Figure 4. This schematic shows a typical FM-200 or other fluorine-based clean agent system. The red items (cylinder, piping, etc…) represent the fire suppression system. The blue items (panel, wiring, detectors, etc…) represent the electrical detection and controls system. The black cylinder notates the use of a ‘piston-flow’ system design for this particular system.

  • FE-25 is a newly available Halon alternative. FE-25 had long been used for unoccupied spaces, but it is now applicable to all traditional occupied space applications through the use of physiologically based pharmacokinetic (PBPK) modeling. PBPK is a simulation methodology used to predict human response and blood stream absorption in the exposure to these types of compounds. The two major standards organizations that establish guidance for use of these systems (ISO and NFPA) have both adopted the PBPK method for the determination of toxicology thresholds at which these agents may be used safely in an occupied space. Prior to the adoption of the PBPK model, FE-25 had a use concentration slightly above the first threshold of toxicology, called the no adverse effect level (NOAEL). Presently, use concentrations are slightly below the thresholds determined using the PBPK methodology. The compound is also an HFC and extinguishes fire in much the same mechanism as both FM-200 and FE-13. Concentration for FE-25 use is typically between 8.0 and 9.0 percent by volume.

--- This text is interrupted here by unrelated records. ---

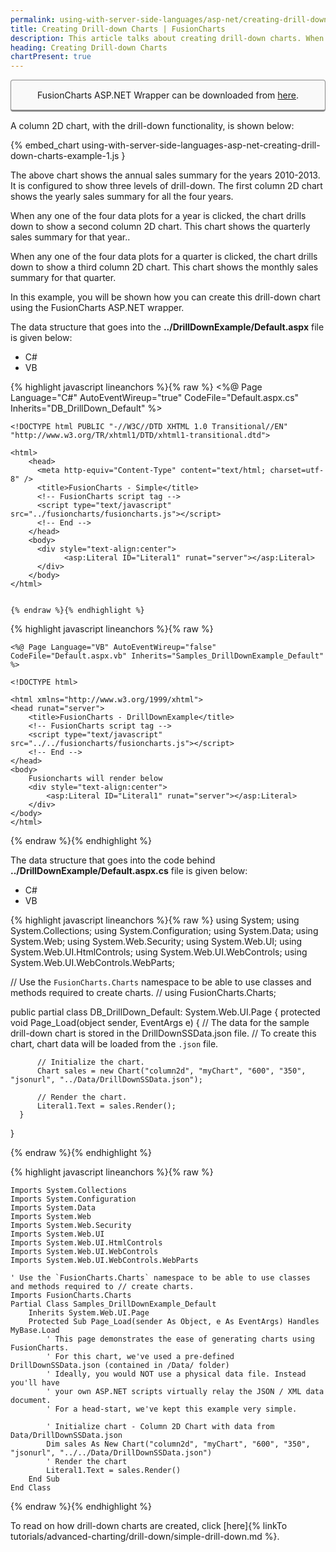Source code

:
 ```yaml
---
permalink: using-with-server-side-languages/asp-net/creating-drill-down-charts.html
title: Creating Drill-down Charts | FusionCharts
description: This article talks about creating drill-down charts. When any of the data plot in the chart is clicked, the chart drills down
heading: Creating Drill-down Charts
chartPresent: true
---
```


<p style="background:rgba(249, 249, 249, 1); padding:15px; border:1px solid #888; border-bottom-width:3px; border-radius:4px; text-align:center;">FusionCharts ASP.NET Wrapper can be downloaded from <a href="http://www.fusioncharts.com/asp-net-charts/" target="_blank">here</a>.</p>

A column 2D chart, with the drill-down functionality, is shown below:

{% embed_chart using-with-server-side-languages-asp-net-creating-drill-down-charts-example-1.js }

The above chart shows the annual sales summary for the years 2010-2013. It is configured to show three levels of drill-down. The first column 2D chart shows the yearly sales summary for all the four years.

When any one of the four data plots for a year is clicked, the chart drills down to show a second column 2D chart. This chart shows the quarterly sales summary for that year..

When any one of the four data plots for a quarter is clicked, the chart drills down to show a third column 2D chart. This chart shows the monthly sales summary for that quarter.

In this example, you will be shown how you can create this drill-down chart using the FusionCharts ASP.NET wrapper.

The data structure that goes into the **../DrillDownExample/Default.aspx** file is given below:

<ul class='code-tabs'>
  <li class='active'><a data-toggle='json'>C#</a></li>
  <li><a data-toggle='xml'>VB</a></li>
</ul>
<div class='tab-content'>
  <div class='tab json-tab active'>
  {% highlight javascript lineanchors %}{% raw %}
  <%@ Page Language="C#" AutoEventWireup="true" CodeFile="Default.aspx.cs" Inherits="DB_DrillDown_Default" %>

    <!DOCTYPE html PUBLIC "-//W3C//DTD XHTML 1.0 Transitional//EN" "http://www.w3.org/TR/xhtml1/DTD/xhtml1-transitional.dtd">

    <html>
        <head>
          <meta http-equiv="Content-Type" content="text/html; charset=utf-8" />
          <title>FusionCharts - Simple</title>
          <!-- FusionCharts script tag -->
          <script type="text/javascript" src="../fusioncharts/fusioncharts.js"></script>
          <!-- End -->
        </head>
        <body>
          <div style="text-align:center">
                <asp:Literal ID="Literal1" runat="server"></asp:Literal>
          </div>
        </body>
    </html>
           

    {% endraw %}{% endhighlight %}
  </div>

  <div class='tab xml-tab'>
  {% highlight javascript lineanchors %}{% raw %}
    
    <%@ Page Language="VB" AutoEventWireup="false" CodeFile="Default.aspx.vb" Inherits="Samples_DrillDownExample_Default" %>

    <!DOCTYPE html>

    <html xmlns="http://www.w3.org/1999/xhtml">
    <head runat="server">
        <title>FusionCharts - DrillDownExample</title>
        <!-- FusionCharts script tag -->
        <script type="text/javascript" src="../../fusioncharts/fusioncharts.js"></script>
        <!-- End --> 
    </head>
    <body>
        Fusioncharts will render below
        <div style="text-align:center">
            <asp:Literal ID="Literal1" runat="server"></asp:Literal>           
        </div>
    </body>
    </html>
     
  {% endraw %}{% endhighlight %}
  </div>

</div>


The data structure that goes into the code behind **../DrillDownExample/Default.aspx.cs** file is given below:

<ul class='code-tabs'>
  <li class='active'><a data-toggle='json'>C#</a></li>
  <li><a data-toggle='xml'>VB</a></li>
</ul>
<div class='tab-content'>
  <div class='tab json-tab active'>
  {% highlight javascript lineanchors %}{% raw %}
  using System;
  using System.Collections;
  using System.Configuration;
  using System.Data;
  using System.Web;
  using System.Web.Security;
  using System.Web.UI;
  using System.Web.UI.HtmlControls;
  using System.Web.UI.WebControls;
  using System.Web.UI.WebControls.WebParts;

  // Use the `FusionCharts.Charts` namespace to be able to use classes and methods required to create charts.
  // using FusionCharts.Charts;

  public partial class DB_DrillDown_Default: System.Web.UI.Page {
      protected void Page_Load(object sender, EventArgs e) {
          // The data for the sample drill-down chart is stored in the DrillDownSSData.json file.
          // To create this chart, chart data will be loaded from the `.json` file.

          // Initialize the chart.
          Chart sales = new Chart("column2d", "myChart", "600", "350", "jsonurl", "../Data/DrillDownSSData.json");

          // Render the chart.
          Literal1.Text = sales.Render();
      }
  }


  {% endraw %}{% endhighlight %}
  </div>

  <div class='tab xml-tab'>
  {% highlight javascript lineanchors %}{% raw %}
    
    Imports System.Collections
    Imports System.Configuration
    Imports System.Data
    Imports System.Web
    Imports System.Web.Security
    Imports System.Web.UI
    Imports System.Web.UI.HtmlControls
    Imports System.Web.UI.WebControls
    Imports System.Web.UI.WebControls.WebParts

    ' Use the `FusionCharts.Charts` namespace to be able to use classes and methods required to // create charts.
    Imports FusionCharts.Charts
    Partial Class Samples_DrillDownExample_Default
        Inherits System.Web.UI.Page
        Protected Sub Page_Load(sender As Object, e As EventArgs) Handles MyBase.Load
            ' This page demonstrates the ease of generating charts using FusionCharts.
            ' For this chart, we've used a pre-defined DrillDownSSData.json (contained in /Data/ folder)
            ' Ideally, you would NOT use a physical data file. Instead you'll have 
            ' your own ASP.NET scripts virtually relay the JSON / XML data document.
            ' For a head-start, we've kept this example very simple.

            ' Initialize chart - Column 2D Chart with data from Data/DrillDownSSData.json
            Dim sales As New Chart("column2d", "myChart", "600", "350", "jsonurl", "../../Data/DrillDownSSData.json")
            ' Render the chart
            Literal1.Text = sales.Render()
        End Sub
    End Class

  {% endraw %}{% endhighlight %}
  </div>

</div>


<p class="text-info"> To read on how drill-down charts are created, click [here]{% linkTo tutorials/advanced-charting/drill-down/simple-drill-down.md %}. </p>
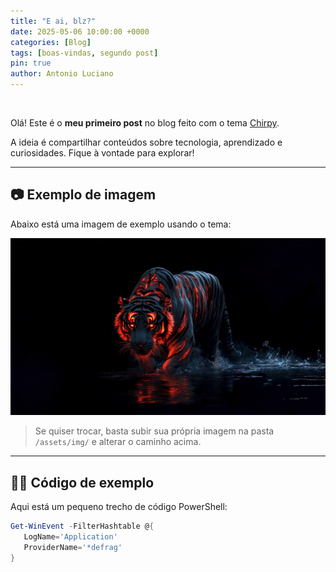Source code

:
 ```yaml
---
title: "E ai, blz?"
date: 2025-05-06 10:00:00 +0000
categories: [Blog]
tags: [boas-vindas, segundo post]
pin: true
author: Antonio Luciano
---
```

<br>  <!-- Quebra de linha -->

Olá! Este é o **meu primeiro post** no blog feito com o tema [Chirpy](https://github.com/cotes2020/jekyll-theme-chirpy).

A ideia é compartilhar conteúdos sobre tecnologia, aprendizado e curiosidades. Fique à vontade para explorar!

---

## 📷 Exemplo de imagem

Abaixo está uma imagem de exemplo usando o tema:

![Paisagem de exemplo](/assets/images/tiger.jpg)

> Se quiser trocar, basta subir sua própria imagem na pasta `/assets/img/` e alterar o caminho acima.

---

## 🧑‍💻 Código de exemplo

Aqui está um pequeno trecho de código PowerShell:

```powershell
Get-WinEvent -FilterHashtable @{
   LogName='Application'
   ProviderName='*defrag'
}
```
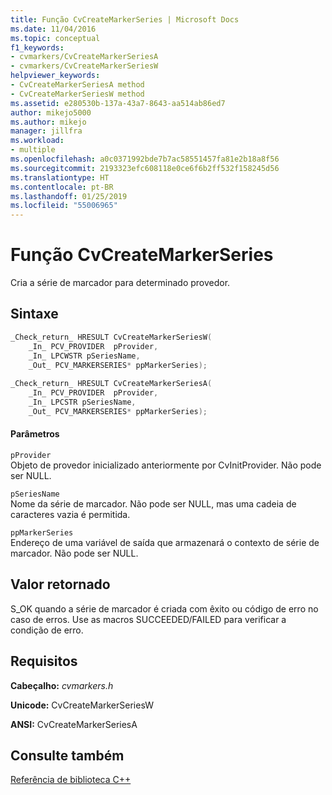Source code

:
```yaml
---
title: Função CvCreateMarkerSeries | Microsoft Docs
ms.date: 11/04/2016
ms.topic: conceptual
f1_keywords:
- cvmarkers/CvCreateMarkerSeriesA
- cvmarkers/CvCreateMarkerSeriesW
helpviewer_keywords:
- CvCreateMarkerSeriesA method
- CvCreateMarkerSeriesW method
ms.assetid: e280530b-137a-43a7-8643-aa514ab86ed7
author: mikejo5000
ms.author: mikejo
manager: jillfra
ms.workload:
- multiple
ms.openlocfilehash: a0c0371992bde7b7ac58551457fa81e2b18a8f56
ms.sourcegitcommit: 2193323efc608118e0ce6f6b2ff532f158245d56
ms.translationtype: HT
ms.contentlocale: pt-BR
ms.lasthandoff: 01/25/2019
ms.locfileid: "55006965"
---
```

# <a name="cvcreatemarkerseries-function"></a>Função CvCreateMarkerSeries
Cria a série de marcador para determinado provedor.  
  
## <a name="syntax"></a>Sintaxe  
  
```C  
_Check_return_ HRESULT CvCreateMarkerSeriesW(  
    _In_ PCV_PROVIDER  pProvider,  
    _In_ LPCWSTR pSeriesName,  
    _Out_ PCV_MARKERSERIES* ppMarkerSeries);  
  
_Check_return_ HRESULT CvCreateMarkerSeriesA(  
    _In_ PCV_PROVIDER  pProvider,  
    _In_ LPCSTR pSeriesName,  
    _Out_ PCV_MARKERSERIES* ppMarkerSeries);  
```  
  
#### <a name="parameters"></a>Parâmetros  
 `pProvider`  
 Objeto de provedor inicializado anteriormente por CvInitProvider. Não pode ser NULL.  
  
 `pSeriesName`  
 Nome da série de marcador. Não pode ser NULL, mas uma cadeia de caracteres vazia é permitida.  
  
 `ppMarkerSeries`  
 Endereço de uma variável de saída que armazenará o contexto de série de marcador. Não pode ser NULL.  
  
## <a name="return-value"></a>Valor retornado  
 S_OK quando a série de marcador é criada com êxito ou código de erro no caso de erros. Use as macros SUCCEEDED/FAILED para verificar a condição de erro.  
  
## <a name="requirements"></a>Requisitos  
 **Cabeçalho:** *cvmarkers.h*  
  
 **Unicode:** CvCreateMarkerSeriesW  
  
 **ANSI:** CvCreateMarkerSeriesA  
  
## <a name="see-also"></a>Consulte também  
 [Referência de biblioteca C++](../profiling/cpp-library-reference.md)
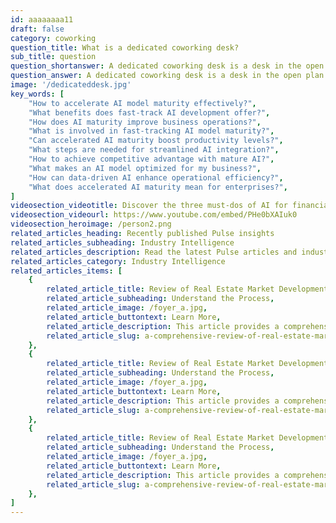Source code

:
 ```yaml
---
id: aaaaaaaa11
draft: false
category: coworking
question_title: What is a dedicated coworking desk?
sub_title: question
question_shortanswer: A dedicated coworking desk is a desk in the open plan areas of SaltSpace that is reserved for you.
question_answer: A dedicated coworking desk is a desk in the open plan areas of SaltSpace that is reserved for you. Often they are used by people who want a place to work away from their home, or by teams who don't need a full private suite. 
image: '/dedicateddesk.jpg'
key_words: [
	"How to accelerate AI model maturity effectively?",
	"What benefits does fast-track AI development offer?",
	"How does AI maturity improve business operations?",
	"What is involved in fast-tracking AI model maturity?",
	"Can accelerated AI maturity boost productivity levels?",
	"What steps are needed for streamlined AI integration?",
	"How to achieve competitive advantage with mature AI?",
	"What makes an AI model optimized for my business?",
	"How can data-driven AI enhance operational efficiency?",
	"What does accelerated AI maturity mean for enterprises?",
]
videosection_videotitle: Discover the three must-dos of AI for financial institutions
videosection_videourl: https://www.youtube.com/embed/PHe0bXAIuk0
videosection_heroimage: /person2.png
related_articles_heading: Recently published Pulse insights
related_articles_subheading: Industry Intelligence
related_articles_description: Read the latest Pulse articles and industry insights.
related_articles_category: Industry Intelligence
related_articles_items: [
	{
		related_article_title: Review of Real Estate Market Development Trends in Australia,
		related_article_subheading: Understand the Process,
		related_article_image: /foyer_a.jpg,
		related_article_buttontext: Learn More,
		related_article_description: This article provides a comprehensive overview of Australian residential property development trends emphasizing the integration of smart technologies and sustainable design.,
		related_article_slug: a-comprehensive-review-of-real-estate-market-trends-in-australia
	},
	{
		related_article_title: Review of Real Estate Market Development Trends in Australia,
		related_article_subheading: Understand the Process,
		related_article_image: /foyer_a.jpg,
		related_article_buttontext: Learn More,
		related_article_description: This article provides a comprehensive overview of Australian residential property development trends, emphasizing the integration of smart technologies and sustainable design.,
		related_article_slug: a-comprehensive-review-of-real-estate-market-trends-in-australia
	},
	{
		related_article_title: Review of Real Estate Market Development Trends in Australia,
		related_article_subheading: Understand the Process,
		related_article_image: /foyer_a.jpg,
		related_article_buttontext: Learn More,
		related_article_description: This article provides a comprehensive overview of Australian residential property development trends, emphasizing the integration of smart technologies and sustainable design.,
		related_article_slug: a-comprehensive-review-of-real-estate-market-trends-in-australia
	},
]
---
```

  • Novec 1230 fluid is the newest clean agent on the agent market. Novec 1230 fluid is a Fluorine-based compound but is not an HFC. Novec 1230 fluid extinguishes fire by absorbing heat and thus does not reduce oxygen concentrations within the protected space, similar to all three HFC compounds mentioned above. Novec 1230 fluid has both zero ozone depletion potential and an extremely short atmospheric lifetime, which contributes to its low global-warming potential. Novec 1230 is a good selection in applications with end users who are particularly sensitive to environmental factors. The concentration for Novec 1230 fluid use is typically between 4 and 6 percent by volume.

  • Argonite is different from the other agents in that it is a blend of naturally occurring gases, not a Fluorine-based compound. Argonite is an inert-gas compound. Argonite is a 50/50 blend of Argon and Nitrogen. Argonite reduces oxygen in the protected space so that combustion cannot sustain itself. This oxygen reduction does not, however, preclude using Argonite in an occupied space because the oxygen concentration is reduced to a point at which combustion cannot be sustained but human safety is maintained for a short exposure. Argonite systems require dedicated venting systems because the quantity of agent is significant in order to reduce oxygen levels sufficiently.

  • Inergen is also a blend of naturally occurring gases, similar to Argonite. Inergen is a blend of approximately 40 percent Argon, 52 percent Nitrogen, and 8 percent Carbon Dioxide (CO2). The added CO2 in Inergen serves one primary purpose. CO2 increases the breathing rate in humans. In a reduced-oxygen atmosphere, it is helpful to increase breathing rates, to take in more oxygen. Inergen is also subject to venting requirements as mentioned above for Argonite. Typical use concentrations for both Argonite and Inergen are 35 to 40 percent by volume, resulting in an oxygen concentration of between 12 and 14 percent.


Fire protection for mission-critical facilities can be a complex and daunting topic. It is best to break up the task into several topics and begin to create manageable assignments out of each one.
  • Understand the value of the facility in question. Value can be defined in a number of ways from asset value to operational value to historical or sentimental value.

  • Evaluate the level of risk in the facility in question. What has been done to mitigate these risks? What can be done? What should be done in order to adequately protect against a potential hazard, including fire, in the facility?

  • Investigate the options available from water-based systems to waterless systems and determine what is right for a facility and its business. Understand the unique and varying levels of protection from each option. It is the business owner’s responsibility to fully understand what each system will provide.